» **Record extracts**:
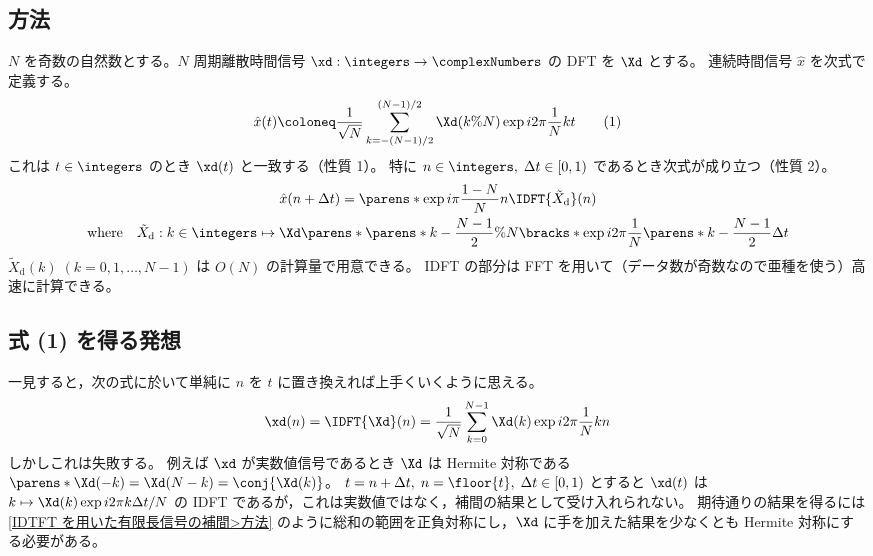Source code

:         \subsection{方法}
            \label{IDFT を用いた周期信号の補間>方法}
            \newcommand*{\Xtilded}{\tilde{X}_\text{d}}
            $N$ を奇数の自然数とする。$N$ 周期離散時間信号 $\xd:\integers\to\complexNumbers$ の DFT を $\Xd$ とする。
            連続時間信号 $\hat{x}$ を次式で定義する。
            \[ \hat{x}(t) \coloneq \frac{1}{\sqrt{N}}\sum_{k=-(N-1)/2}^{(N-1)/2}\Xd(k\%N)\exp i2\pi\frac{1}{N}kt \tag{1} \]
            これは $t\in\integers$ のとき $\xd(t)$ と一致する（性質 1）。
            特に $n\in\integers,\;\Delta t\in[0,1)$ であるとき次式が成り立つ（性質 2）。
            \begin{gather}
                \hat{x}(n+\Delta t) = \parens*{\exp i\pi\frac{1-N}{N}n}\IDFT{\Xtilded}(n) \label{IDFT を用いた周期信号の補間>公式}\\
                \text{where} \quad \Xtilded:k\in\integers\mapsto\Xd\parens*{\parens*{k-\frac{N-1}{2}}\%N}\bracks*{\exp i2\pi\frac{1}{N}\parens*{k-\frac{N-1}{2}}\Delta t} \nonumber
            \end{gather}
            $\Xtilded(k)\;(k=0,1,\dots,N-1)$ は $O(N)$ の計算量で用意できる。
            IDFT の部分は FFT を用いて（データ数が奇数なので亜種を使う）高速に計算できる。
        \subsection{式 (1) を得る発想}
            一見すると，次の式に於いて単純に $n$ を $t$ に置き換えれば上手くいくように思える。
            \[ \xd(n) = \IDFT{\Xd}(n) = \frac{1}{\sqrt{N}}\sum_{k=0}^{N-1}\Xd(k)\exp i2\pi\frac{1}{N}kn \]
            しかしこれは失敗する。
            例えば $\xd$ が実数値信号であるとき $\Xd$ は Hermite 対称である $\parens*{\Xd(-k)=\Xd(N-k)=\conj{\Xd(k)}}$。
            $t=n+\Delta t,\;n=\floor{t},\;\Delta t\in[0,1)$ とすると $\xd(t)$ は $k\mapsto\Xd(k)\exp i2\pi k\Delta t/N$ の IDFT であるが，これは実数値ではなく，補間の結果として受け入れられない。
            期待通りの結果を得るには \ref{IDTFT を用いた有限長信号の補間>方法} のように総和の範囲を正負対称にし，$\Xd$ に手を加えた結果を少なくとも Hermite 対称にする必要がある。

* * *

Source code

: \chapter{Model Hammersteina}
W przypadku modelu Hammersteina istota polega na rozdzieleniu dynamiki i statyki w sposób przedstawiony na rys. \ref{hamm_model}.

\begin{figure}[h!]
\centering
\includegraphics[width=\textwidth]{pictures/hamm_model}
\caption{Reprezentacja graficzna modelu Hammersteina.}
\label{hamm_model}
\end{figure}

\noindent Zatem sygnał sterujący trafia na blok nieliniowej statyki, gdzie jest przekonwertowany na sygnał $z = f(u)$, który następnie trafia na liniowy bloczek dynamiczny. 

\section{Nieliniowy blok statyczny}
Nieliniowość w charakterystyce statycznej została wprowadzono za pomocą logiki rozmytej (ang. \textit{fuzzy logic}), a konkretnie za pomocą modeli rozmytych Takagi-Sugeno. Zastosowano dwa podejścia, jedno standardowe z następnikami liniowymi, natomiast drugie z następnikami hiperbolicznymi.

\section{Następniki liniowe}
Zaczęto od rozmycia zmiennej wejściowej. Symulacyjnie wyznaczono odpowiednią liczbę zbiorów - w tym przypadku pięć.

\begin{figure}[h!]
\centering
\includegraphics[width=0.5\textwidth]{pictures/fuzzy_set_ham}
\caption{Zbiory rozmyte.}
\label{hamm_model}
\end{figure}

» **What to produce**:
Wherever the string "sqrt" appears in the data above, copy the line it sits in.

» **Written solution**:
            \[ \hat{x}(t) \coloneq \frac{1}{\sqrt{N}}\sum_{k=-(N-1)/2}^{(N-1)/2}\Xd(k\%N)\exp i2\pi\frac{1}{N}kt \tag{1} \]
            \[ \xd(n) = \IDFT{\Xd}(n) = \frac{1}{\sqrt{N}}\sum_{k=0}^{N-1}\Xd(k)\exp i2\pi\frac{1}{N}kn \]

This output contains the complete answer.